Todavia, a opinião pública associa frequentemente a globalização à supressão de postos de trabalho e a pressões no sentido da diminuição dos salários e das condições de trabalho. Há o receio de que o aumento da concorrência por parte de países onde são praticadas tabelas salariais bastante mais baixas exerça uma pressão demasiado grande sobre os produtores e trabalhadores locais, conduzindo ao encerramento ou encerramento parcial de fábricas ou à respectiva deslocalização para o estrangeiro. Embora estes receios não sejam novos, parecem ter sido acentuados pela emergência da China e da Índia na cena comercial mundial. Em especial, a utilização alargada das tecnologias de informação tem vindo cada vez mais a esbater as fronteiras entre aquilo que pode e não pode ser comercializado.
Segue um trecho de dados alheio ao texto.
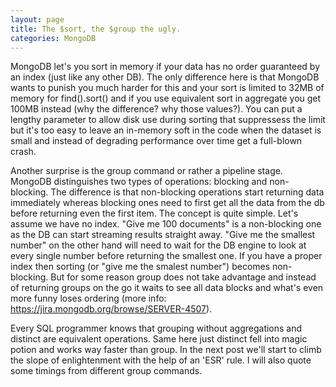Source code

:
 ```yaml
---
layout: page
title: The $sort, the $group the ugly.
categories: MongoDB 
---
```


MongoDB let's you sort in memory if your data has no order guaranteed by an index (just like any other DB). The only difference here is that MongoDB wants to punish you much harder for this and your sort is limited to 32MB of memory for find().sort() and if you use equivalent sort in aggregate you get 100MB instead (why the difference? why those values?). You can put a lengthy parameter to allow disk use during sorting that suppressess the limit but it's too easy to leave an in-memory soft in the code when the dataset is small and instead of degrading performance over time get a full-blown crash. 

Another surprise is the group command or rather a pipeline stage. MongoDB distinguishes two types of operations: blocking and non-blocking. The difference is that non-blocking operations start returning data immediately whereas blocking ones need to first get all the data from the db before returning even the first item. The concept is quite simple. Let's assume we have no index. "Give me 100 documents" is a non-blocking one as the DB can start streaming results straight away. "Give me the smallest number" on the other hand will need to wait for the DB engine to look at every single number before returning the smallest one. If you have a proper index then sorting (or "give me the smalest number") becomes non-blocking. But for some reason group does not take advantage and instead of returning groups on the go it waits to see all data blocks and what's even more funny loses ordering (more info: https://jira.mongodb.org/browse/SERVER-4507).

Every SQL programmer knows that grouping without aggregations and distinct are equivalent operations. Same here just distinct fell into magic potion and works way faster than group. In the next post we'll start to climb the slope of enlightenment with the help of an 'ESR' rule. I will also quote some timings from different group commands.
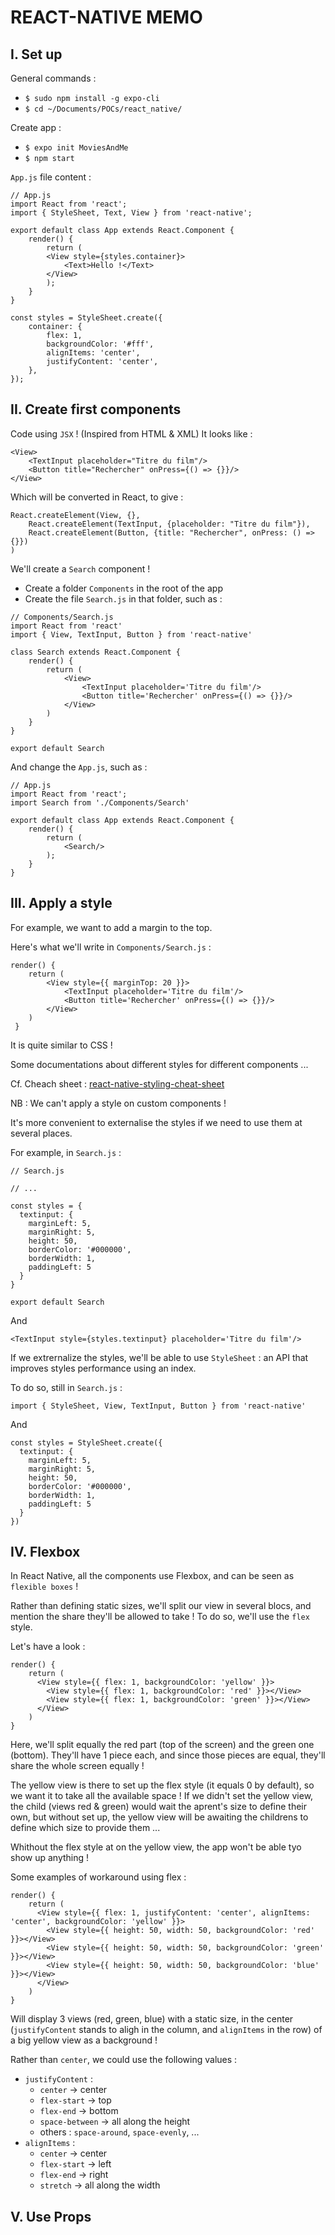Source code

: # REACT-NATIVE MEMO

## I. Set up

General commands :
- `$ sudo npm install -g expo-cli`
- `$ cd ~/Documents/POCs/react_native/`

Create app :
- `$ expo init MoviesAndMe`
- `$ npm start`

`App.js` file content :
```
// App.js
import React from 'react';
import { StyleSheet, Text, View } from 'react-native';

export default class App extends React.Component {
    render() {
        return (
        <View style={styles.container}>
            <Text>Hello !</Text>
        </View>
        );
    }
}

const styles = StyleSheet.create({
    container: {
        flex: 1,
        backgroundColor: '#fff',
        alignItems: 'center',
        justifyContent: 'center',
    },
});
```


## II. Create first components

Code using `JSX` ! (Inspired from HTML & XML)
It looks like :
```
<View>
    <TextInput placeholder="Titre du film"/>
    <Button title="Rechercher" onPress={() => {}}/>
</View>
```
Which will be converted in React, to give :
```
React.createElement(View, {},
  	React.createElement(TextInput, {placeholder: "Titre du film"}),
    React.createElement(Button, {title: "Rechercher", onPress: () => {}})
)
```

We'll create a `Search` component !
- Create a folder `Components` in the root of the app
- Create the file `Search.js` in that folder, such as :
```
// Components/Search.js
import React from 'react'
import { View, TextInput, Button } from 'react-native'

class Search extends React.Component {
    render() {
        return (
            <View>
                <TextInput placeholder='Titre du film'/>
                <Button title='Rechercher' onPress={() => {}}/>
            </View>
        )
    }
}

export default Search
```
And change the `App.js`, such as :
```
// App.js
import React from 'react';
import Search from './Components/Search'

export default class App extends React.Component {
    render() {
        return (
            <Search/>
        );
    }
}
```


## III. Apply a style

For example, we want to add a margin to the top.

Here's what we'll write in `Components/Search.js` :

```
render() {
    return (
        <View style={{ marginTop: 20 }}>
            <TextInput placeholder='Titre du film'/>
            <Button title='Rechercher' onPress={() => {}}/>
        </View>
    )
 }
```

It is quite similar to CSS !

Some documentations about different styles for different components ...

Cf. Cheach sheet : [react-native-styling-cheat-sheet](https://github.com/vhpoet/react-native-styling-cheat-sheet#flexbox)

NB : We can't apply a style on custom components !

It's more convenient to externalise the styles if we need to use them at several places.

For example, in `Search.js` :

```
// Search.js

// ...

const styles = {
  textinput: {
    marginLeft: 5,
    marginRight: 5,
    height: 50,
    borderColor: '#000000',
    borderWidth: 1,
    paddingLeft: 5
  }
}

export default Search
```

And

```
<TextInput style={styles.textinput} placeholder='Titre du film'/>
```

If we extrernalize the styles, we'll be able to use `StyleSheet` : an API that improves styles performance using an index.

To do so, still in `Search.js` :

```
import { StyleSheet, View, TextInput, Button } from 'react-native'
```
And
```
const styles = StyleSheet.create({
  textinput: {
    marginLeft: 5,
    marginRight: 5,
    height: 50,
    borderColor: '#000000',
    borderWidth: 1,
    paddingLeft: 5
  }
})
```


## IV. Flexbox

In React Native, all the components use Flexbox, and can be seen as `flexible boxes` !

Rather than defining static sizes, we'll split our view in several blocs, and mention the share they'll be allowed to take ! To do so, we'll use the `flex` style.

Let's have a look :
```
render() {
    return (
      <View style={{ flex: 1, backgroundColor: 'yellow' }}>
        <View style={{ flex: 1, backgroundColor: 'red' }}></View>
        <View style={{ flex: 1, backgroundColor: 'green' }}></View>
      </View>
    )
}
```
Here, we'll split equally the red part (top of the screen) and the green one (bottom). They'll have 1 piece each, and since those pieces are equal, they'll share the whole screen equally !

The yellow view is there to set up the flex style (it equals 0 by default), so we want it to take all the available space ! If we didn't set the yellow view, the child (views red & green) would wait the aprent's size to define their own, but without set up, the yellow view will be awaiting the childrens to define which size to provide them ...

Whithout the flex style at  on the yellow view, the app won't be able tyo show up anything !

Some examples of workaround using flex :

```
render() {
    return (
      <View style={{ flex: 1, justifyContent: 'center', alignItems: 'center', backgroundColor: 'yellow' }}>
        <View style={{ height: 50, width: 50, backgroundColor: 'red' }}></View>
        <View style={{ height: 50, width: 50, backgroundColor: 'green' }}></View>
        <View style={{ height: 50, width: 50, backgroundColor: 'blue' }}></View>
      </View>
    )
}
```

Will display 3 views (red, green, blue) with a static size, in the center (`justifyContent` stands to aligh in the column, and `alignItems` in the row) of a big yellow view as a background !

Rather than `center`, we could use the following values :
- `justifyContent` :
   - `center` -> center
   - `flex-start` -> top
   - `flex-end` -> bottom
   - `space-between` -> all along the height
   - others : `space-around`, `space-evenly`, ...
- `alignItems` :
   - `center` -> center
   - `flex-start` -> left
   - `flex-end` -> right
   - `stretch` -> all along the width


## V. Use Props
Pode considerar-se que a globalização da economia é um dos aspectos do desafio mais vasto que as economias dinâmicas enfrentam actualmente, ou seja, o de enfrentar com êxito as alterações económicas estruturais em curso. Para aproveitar as vantagens da globalização, é necessário realizar um processo de ajustamento, já que os factores de produção – tais como os capitais de investimento – são transferidos de actividades e empresas incapazes de suportar a crescente pressão competitiva para as que continuam a progredir. Todavia, embora o processo de globalização da economia não tenha implicado uma redução geral do nível de emprego, o ajustamento das estruturas económicas implica certos custos resultantes da transferência de recursos entre empresas e actividades. Quanto mais rígidos forem o capital, os produtos e a mão-de-obra, mais custos terá o ajustamento estrutural, pelo menos, a curto prazo e em determinados sectores, bem como nas regiões em que esses sectores estão concentrados.

O desafio da política económica é tornar realidade os benefícios potenciais da globalização e, simultaneamente, minimizar os custos sociais. As medidas destinadas a melhorar o funcionamento dos mercados da União Europeia e a fomentar a inovação contribuirão para acelerar o processo de ajustamento. Por outro lado, determinadas medidas concretas, como a criação do Fundo Europeu de Ajustamento à Globalização, ajudarão os trabalhadores afectados. Além destas questões internas, a União Europeia enfrenta também desafios externos significativos que requerem medidas estratégicas adequadas, nomeadamente:

  • fomentar o comércio mundial e manter a posição da Europa enquanto primeiro bloco comercial a nível mundial;
  • gerir o fenómeno migratório enquanto fonte de mão-de-obra, resposta ao envelhecimento da população e factor favorável ao desenvolvimento;
  • manter a posição da União Europeia enquanto fonte e destino do investimento estrangeiro directo (IED);
  • gerir os desequilíbrios da economia mundial em parceria com outras economias.

A Comissão desempenha um importante papel na definição de uma estratégia política coerente destinada a vencer os desafios da globalização. Para o efeito, acompanha de perto a evolução das principais tendências do comércio mundial e dos fluxos de IED, bem como o comportamento da União Europeia a esse respeito. Analisa também regularmente os efeitos da globalização nos resultados económicos da União Europeia e, com base nas suas análises, presta assessoria relativamente à definição de políticas económicas.